→ What the exercise asks
Please write out, exactly as given, every line of the entries below up to and including the line with "Other figures illustrate".

→ Records from a data source
-------------------------

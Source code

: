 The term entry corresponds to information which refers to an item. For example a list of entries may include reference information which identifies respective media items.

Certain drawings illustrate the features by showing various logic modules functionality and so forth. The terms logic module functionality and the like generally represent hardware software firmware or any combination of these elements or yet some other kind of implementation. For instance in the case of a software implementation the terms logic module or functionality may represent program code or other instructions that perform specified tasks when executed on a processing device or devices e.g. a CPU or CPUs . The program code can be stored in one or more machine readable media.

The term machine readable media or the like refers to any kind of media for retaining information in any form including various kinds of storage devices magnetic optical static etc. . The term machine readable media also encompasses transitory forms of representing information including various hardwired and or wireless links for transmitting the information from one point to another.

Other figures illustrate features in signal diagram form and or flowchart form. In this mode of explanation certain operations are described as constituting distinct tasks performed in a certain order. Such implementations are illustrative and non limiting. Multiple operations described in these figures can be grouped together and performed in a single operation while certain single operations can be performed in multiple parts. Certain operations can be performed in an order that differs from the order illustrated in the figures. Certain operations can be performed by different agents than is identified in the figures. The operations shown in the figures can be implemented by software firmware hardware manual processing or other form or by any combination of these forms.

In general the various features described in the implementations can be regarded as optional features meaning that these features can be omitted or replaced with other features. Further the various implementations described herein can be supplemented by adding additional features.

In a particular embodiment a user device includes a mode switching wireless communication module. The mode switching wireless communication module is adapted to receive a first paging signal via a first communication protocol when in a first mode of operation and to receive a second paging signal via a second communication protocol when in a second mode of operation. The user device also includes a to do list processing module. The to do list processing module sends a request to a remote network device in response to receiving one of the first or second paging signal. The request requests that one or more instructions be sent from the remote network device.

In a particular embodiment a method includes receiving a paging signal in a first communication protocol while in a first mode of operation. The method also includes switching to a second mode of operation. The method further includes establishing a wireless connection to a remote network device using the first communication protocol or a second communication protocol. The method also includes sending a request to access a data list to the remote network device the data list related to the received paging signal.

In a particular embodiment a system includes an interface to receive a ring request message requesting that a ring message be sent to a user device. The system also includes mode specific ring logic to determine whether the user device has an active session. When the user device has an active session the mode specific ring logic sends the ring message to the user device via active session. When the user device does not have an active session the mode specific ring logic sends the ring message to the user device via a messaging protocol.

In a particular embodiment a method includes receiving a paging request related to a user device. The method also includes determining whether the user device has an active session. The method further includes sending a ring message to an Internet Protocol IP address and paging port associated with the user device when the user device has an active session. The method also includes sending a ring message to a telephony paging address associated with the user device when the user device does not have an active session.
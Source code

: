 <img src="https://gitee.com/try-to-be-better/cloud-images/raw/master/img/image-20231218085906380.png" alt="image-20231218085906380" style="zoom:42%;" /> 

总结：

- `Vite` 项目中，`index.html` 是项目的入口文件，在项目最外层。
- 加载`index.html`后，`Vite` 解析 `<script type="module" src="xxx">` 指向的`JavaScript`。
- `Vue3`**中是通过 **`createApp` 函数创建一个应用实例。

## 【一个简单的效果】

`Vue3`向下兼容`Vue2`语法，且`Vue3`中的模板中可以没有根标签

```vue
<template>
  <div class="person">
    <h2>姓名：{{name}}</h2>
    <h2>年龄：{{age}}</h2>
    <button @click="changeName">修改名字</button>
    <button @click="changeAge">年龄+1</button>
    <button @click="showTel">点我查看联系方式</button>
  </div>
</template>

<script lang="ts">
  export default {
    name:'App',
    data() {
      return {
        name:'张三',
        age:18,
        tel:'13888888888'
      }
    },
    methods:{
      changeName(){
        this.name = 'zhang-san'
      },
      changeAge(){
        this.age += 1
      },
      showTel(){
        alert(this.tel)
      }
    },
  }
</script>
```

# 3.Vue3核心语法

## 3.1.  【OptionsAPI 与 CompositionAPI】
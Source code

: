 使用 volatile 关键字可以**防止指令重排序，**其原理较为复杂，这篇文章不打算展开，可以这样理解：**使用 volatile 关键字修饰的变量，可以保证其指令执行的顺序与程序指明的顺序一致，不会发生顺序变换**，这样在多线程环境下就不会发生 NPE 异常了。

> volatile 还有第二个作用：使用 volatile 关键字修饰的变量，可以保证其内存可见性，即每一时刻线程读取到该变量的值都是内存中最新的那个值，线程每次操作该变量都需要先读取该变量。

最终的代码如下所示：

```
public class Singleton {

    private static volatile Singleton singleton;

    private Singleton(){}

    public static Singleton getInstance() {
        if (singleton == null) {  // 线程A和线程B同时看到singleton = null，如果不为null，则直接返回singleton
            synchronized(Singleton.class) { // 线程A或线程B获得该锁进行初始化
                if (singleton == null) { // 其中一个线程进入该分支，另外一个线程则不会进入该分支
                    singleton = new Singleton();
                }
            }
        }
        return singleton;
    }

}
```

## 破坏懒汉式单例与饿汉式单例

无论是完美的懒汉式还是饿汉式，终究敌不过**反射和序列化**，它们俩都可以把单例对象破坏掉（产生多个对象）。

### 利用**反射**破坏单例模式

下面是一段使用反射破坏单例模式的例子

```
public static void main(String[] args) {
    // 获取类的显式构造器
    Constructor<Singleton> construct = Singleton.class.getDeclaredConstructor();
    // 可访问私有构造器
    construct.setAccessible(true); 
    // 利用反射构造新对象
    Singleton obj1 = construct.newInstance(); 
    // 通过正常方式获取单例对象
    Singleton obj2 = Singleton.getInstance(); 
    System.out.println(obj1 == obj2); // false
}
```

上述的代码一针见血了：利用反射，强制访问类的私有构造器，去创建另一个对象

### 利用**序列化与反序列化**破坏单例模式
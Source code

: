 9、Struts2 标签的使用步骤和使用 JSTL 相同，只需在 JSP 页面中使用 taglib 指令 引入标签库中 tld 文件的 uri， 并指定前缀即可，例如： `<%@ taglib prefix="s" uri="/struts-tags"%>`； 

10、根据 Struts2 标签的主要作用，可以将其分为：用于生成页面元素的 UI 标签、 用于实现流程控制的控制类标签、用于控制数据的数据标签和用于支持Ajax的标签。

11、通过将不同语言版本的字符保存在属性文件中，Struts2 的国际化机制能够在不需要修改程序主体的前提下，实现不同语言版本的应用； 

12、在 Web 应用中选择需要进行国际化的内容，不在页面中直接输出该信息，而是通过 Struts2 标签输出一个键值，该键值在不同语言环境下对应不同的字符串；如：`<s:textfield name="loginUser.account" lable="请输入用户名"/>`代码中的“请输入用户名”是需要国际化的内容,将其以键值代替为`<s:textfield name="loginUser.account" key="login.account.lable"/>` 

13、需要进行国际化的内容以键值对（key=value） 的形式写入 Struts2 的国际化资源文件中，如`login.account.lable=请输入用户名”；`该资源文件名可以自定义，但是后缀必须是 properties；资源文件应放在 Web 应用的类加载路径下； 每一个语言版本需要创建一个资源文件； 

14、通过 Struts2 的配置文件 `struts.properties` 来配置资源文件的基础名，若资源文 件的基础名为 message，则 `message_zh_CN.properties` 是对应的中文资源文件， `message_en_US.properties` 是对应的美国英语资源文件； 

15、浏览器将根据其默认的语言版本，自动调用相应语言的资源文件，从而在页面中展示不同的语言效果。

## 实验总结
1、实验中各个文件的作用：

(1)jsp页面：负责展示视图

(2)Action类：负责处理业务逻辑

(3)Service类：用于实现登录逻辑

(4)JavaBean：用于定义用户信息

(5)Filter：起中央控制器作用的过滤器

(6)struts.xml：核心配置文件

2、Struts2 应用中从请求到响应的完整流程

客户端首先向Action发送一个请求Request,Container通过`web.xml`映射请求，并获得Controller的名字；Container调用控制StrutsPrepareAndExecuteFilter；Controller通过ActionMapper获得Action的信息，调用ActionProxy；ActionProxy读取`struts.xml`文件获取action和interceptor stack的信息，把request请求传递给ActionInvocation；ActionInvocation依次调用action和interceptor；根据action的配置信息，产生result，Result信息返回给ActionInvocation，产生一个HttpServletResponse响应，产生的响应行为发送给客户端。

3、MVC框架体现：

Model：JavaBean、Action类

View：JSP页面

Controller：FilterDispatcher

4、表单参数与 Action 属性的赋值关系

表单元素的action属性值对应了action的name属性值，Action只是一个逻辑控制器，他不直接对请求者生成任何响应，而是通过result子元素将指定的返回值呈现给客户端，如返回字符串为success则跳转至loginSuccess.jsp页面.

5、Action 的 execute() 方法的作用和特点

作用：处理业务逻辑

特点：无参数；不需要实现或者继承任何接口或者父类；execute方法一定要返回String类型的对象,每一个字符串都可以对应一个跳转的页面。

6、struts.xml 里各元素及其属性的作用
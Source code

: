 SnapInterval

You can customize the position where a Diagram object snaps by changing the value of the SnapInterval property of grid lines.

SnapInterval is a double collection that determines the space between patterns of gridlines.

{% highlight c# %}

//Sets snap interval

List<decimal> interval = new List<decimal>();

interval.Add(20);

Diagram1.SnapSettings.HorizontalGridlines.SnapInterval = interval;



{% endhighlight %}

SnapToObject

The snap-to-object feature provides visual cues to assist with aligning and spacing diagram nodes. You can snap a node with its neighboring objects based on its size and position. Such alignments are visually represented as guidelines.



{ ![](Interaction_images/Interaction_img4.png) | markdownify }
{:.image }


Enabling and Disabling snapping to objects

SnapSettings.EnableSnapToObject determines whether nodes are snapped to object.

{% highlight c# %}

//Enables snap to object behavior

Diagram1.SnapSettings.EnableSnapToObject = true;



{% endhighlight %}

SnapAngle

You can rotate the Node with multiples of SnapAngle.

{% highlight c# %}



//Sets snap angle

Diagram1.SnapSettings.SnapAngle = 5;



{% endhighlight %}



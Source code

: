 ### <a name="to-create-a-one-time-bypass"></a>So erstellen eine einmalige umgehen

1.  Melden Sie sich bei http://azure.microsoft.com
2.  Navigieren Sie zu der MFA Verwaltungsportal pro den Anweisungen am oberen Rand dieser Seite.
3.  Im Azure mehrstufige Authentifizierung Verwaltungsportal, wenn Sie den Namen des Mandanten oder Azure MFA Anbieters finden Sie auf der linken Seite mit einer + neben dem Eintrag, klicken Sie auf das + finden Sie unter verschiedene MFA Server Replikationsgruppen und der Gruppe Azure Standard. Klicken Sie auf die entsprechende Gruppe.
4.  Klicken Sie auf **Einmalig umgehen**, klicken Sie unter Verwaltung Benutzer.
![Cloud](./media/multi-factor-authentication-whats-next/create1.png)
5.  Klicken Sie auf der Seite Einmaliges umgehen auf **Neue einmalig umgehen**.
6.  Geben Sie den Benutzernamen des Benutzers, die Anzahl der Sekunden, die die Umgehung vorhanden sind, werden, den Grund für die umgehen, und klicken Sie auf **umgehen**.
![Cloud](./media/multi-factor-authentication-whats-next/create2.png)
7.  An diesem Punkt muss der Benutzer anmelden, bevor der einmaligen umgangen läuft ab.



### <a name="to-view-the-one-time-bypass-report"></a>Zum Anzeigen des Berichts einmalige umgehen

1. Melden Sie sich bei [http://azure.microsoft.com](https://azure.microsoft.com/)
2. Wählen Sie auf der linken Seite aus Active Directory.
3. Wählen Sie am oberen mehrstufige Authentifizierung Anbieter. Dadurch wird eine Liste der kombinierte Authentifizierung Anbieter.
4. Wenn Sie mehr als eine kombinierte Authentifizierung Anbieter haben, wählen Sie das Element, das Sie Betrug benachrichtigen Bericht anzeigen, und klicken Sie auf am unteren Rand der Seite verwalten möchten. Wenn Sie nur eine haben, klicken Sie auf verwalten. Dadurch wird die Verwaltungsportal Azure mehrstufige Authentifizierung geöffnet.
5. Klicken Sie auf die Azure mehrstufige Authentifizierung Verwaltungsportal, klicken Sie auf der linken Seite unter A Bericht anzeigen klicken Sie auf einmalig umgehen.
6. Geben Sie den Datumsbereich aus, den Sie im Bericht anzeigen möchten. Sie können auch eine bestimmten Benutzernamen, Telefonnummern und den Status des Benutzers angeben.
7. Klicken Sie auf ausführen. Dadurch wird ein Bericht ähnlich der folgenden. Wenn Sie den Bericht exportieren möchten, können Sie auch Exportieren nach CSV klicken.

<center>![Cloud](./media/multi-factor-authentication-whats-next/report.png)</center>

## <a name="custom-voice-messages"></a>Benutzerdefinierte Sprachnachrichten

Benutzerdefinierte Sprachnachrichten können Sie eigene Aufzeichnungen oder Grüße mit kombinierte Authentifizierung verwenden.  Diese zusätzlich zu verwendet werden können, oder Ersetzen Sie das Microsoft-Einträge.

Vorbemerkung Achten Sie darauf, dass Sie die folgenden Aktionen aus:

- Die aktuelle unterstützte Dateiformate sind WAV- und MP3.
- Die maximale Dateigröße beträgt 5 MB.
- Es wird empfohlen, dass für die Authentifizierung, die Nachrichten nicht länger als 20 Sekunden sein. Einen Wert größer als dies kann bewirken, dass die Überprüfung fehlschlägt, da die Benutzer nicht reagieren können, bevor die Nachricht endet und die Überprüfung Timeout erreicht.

-------------------------

→ Answer to the problem
Source code

: The term entry corresponds to information which refers to an item. For example a list of entries may include reference information which identifies respective media items.

Certain drawings illustrate the features by showing various logic modules functionality and so forth. The terms logic module functionality and the like generally represent hardware software firmware or any combination of these elements or yet some other kind of implementation. For instance in the case of a software implementation the terms logic module or functionality may represent program code or other instructions that perform specified tasks when executed on a processing device or devices e.g. a CPU or CPUs . The program code can be stored in one or more machine readable media.

The term machine readable media or the like refers to any kind of media for retaining information in any form including various kinds of storage devices magnetic optical static etc. . The term machine readable media also encompasses transitory forms of representing information including various hardwired and or wireless links for transmitting the information from one point to another.

Other figures illustrate features in signal diagram form and or flowchart form. In this mode of explanation certain operations are described as constituting distinct tasks performed in a certain order. Such implementations are illustrative and non limiting. Multiple operations described in these figures can be grouped together and performed in a single operation while certain single operations can be performed in multiple parts. Certain operations can be performed in an order that differs from the order illustrated in the figures. Certain operations can be performed by different agents than is identified in the figures. The operations shown in the figures can be implemented by software firmware hardware manual processing or other form or by any combination of these forms.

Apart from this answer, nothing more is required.